Le débat s'est intensifié en 2017 sur la question des commissions intégrées (surtout les commissions de suivi) que verse l'industrie des fonds communs aux conseillers financiers.

Comme elles font partie des frais de gestion, et qu'elles sont dans les faits refilées aux détenteurs des titres, ces commissions ont-elles leur raison d'être ? Sont-elles une rémunération nécessaire pour assurer que les petits investisseurs profitent eux aussi des conseils des experts ?

LA QUESTION : FAUT-IL LES ABOLIR ?

Les Autorités canadiennes en valeurs mobilières (ACVM) ont lancé l'an dernier la consultation 81-408 visant à déterminer, entre autres, si les commissions de suivi versées aux conseillers financiers distribuant des fonds communs devaient être abolies. Mais le débat avait commencé bien avant. Dès avril 2013, la Chambre de la sécurité financière (CSF) avait déposé un mémoire auprès des ACVM dans lequel elle s'inquiétait de l'absence de divulgation des commissions de suivi auprès des investisseurs. Et bien qu'elle n'ait pas participé à la plus récente consultation, la position de la CSF n'a pas changé, confirme Julie Chevrette, directrice des communications de l'organisme.

Dans ce mémoire, la CSF a expliqué que la commission de suivi est une catégorie de frais permanents qui a pour objet de rémunérer la prestation de services-conseils, de planification financière, d'établissement de plan financier, de rapport d'étape sur la croissance des actifs et de recommandations d'achat ou de vente de produits financiers que les conseillers sont censés fournir de façon continue aux porteurs après l'acquisition des titres. Au moment de sa publication, la CSF estimait que le conseiller type percevait quelque 64 % de sa rémunération sous forme de commissions de suivi.
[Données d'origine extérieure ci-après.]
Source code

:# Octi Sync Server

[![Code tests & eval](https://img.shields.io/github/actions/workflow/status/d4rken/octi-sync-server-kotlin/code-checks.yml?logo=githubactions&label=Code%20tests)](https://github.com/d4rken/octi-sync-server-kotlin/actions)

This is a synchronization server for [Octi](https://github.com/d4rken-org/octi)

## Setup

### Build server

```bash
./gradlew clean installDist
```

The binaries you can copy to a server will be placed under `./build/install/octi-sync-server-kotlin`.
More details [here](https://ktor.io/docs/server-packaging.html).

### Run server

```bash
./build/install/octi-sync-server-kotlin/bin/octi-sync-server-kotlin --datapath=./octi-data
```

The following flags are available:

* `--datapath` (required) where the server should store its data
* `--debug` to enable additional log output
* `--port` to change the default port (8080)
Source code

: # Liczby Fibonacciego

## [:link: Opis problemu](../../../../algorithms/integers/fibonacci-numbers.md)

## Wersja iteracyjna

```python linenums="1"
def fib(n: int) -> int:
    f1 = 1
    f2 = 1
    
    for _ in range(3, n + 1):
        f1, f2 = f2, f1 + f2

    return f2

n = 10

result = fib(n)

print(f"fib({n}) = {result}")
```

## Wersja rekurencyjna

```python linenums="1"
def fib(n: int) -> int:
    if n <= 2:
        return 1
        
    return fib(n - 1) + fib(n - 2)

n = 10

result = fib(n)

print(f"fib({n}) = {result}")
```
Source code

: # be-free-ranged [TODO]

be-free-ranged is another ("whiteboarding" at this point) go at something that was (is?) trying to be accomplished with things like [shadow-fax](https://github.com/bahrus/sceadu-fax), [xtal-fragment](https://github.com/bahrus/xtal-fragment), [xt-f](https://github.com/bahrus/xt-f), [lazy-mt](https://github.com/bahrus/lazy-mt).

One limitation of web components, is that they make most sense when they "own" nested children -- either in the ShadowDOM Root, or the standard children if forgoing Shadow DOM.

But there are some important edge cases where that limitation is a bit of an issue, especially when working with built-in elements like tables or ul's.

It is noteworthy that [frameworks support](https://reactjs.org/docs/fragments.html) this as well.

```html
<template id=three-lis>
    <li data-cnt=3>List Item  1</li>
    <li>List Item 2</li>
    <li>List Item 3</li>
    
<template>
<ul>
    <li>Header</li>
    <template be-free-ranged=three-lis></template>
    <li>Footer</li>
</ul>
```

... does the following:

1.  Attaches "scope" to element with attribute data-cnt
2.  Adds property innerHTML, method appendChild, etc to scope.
Mais l'investisseur reçoit-il vraiment ces services ? Dans le mémoire d'avril 2013 de la SCF, on pouvait lire : « La Chambre comprend qu'il peut même être assez fréquent que l'investisseur assume indirectement ce coût sans jamais obtenir la prestation du conseiller. » Sans prôner pour autant l'abolition, l'organisme indiquait à tout le moins la nécessité d'une divulgation claire de tous les frais. L'investisseur pourrait alors agir en connaissance de cause.

LA MAJORITÉ S'OPPOSE

Au cours de la consultation menée en 2017, 91 des 141 mémoires déposés par des organismes ou participants aux marchés exprimaient une volonté de maintenir ces commissions de suivi. Plusieurs de ces mémoires provenaient de courtiers indépendants en épargne collective. Ce sont eux qui vendent des fonds communs aux petits investisseurs. Et sans les commissions de suivi, ces agents n'auraient plus les moyens de couvrir ce segment de marché.

L'Institut des fonds d'investissement du Canada (IFIC) s'oppose à l'abolition des commissions de suivi.

« Il n'y a pas d'évidence que la situation des investisseurs serait meilleure si on abolissait ces commissions de suivi. »

- Paul C. Bourque, président de l'IFIC

Une étude menée par PwC pour le compte de l'IFIC démontre que le résultat de l'abolition des commissions de suivi serait que les petits investisseurs accumuleraient moins d'épargne, ajoute M. Bourque.

Avec l'abolition des commissions de suivi, beaucoup de gens perdraient tout accès au conseil, ajoute Hélène Gagné, gestionnaire de portefeuille, Peak Gestion privée. C'est que les petits investisseurs n'intéressent guère les firmes offrant de la gestion de portefeuilles. Celles-ci recherchent plutôt les gros clients à qui elles peuvent facturer des honoraires fixes, selon elle.

L'Association professionnelle des conseillers en services financiers (APCSF) a participé à la récente consultation. À son avis, la proposition d'abandonner les commissions de suivi ne sert pas la mission des ACVM qui est la protection du public et l'efficience des marchés, rappelle Bertrand Larocque, trésorier de l'organisme. Le mémoire de l'APCSF demande aux ACVM d'être prudentes afin que la réglementation ne réduise pas la concurrence, mais plutôt qu'elle préserve le choix, la diversité et le conseil indépendant le plus possible, dans l'intérêt du public.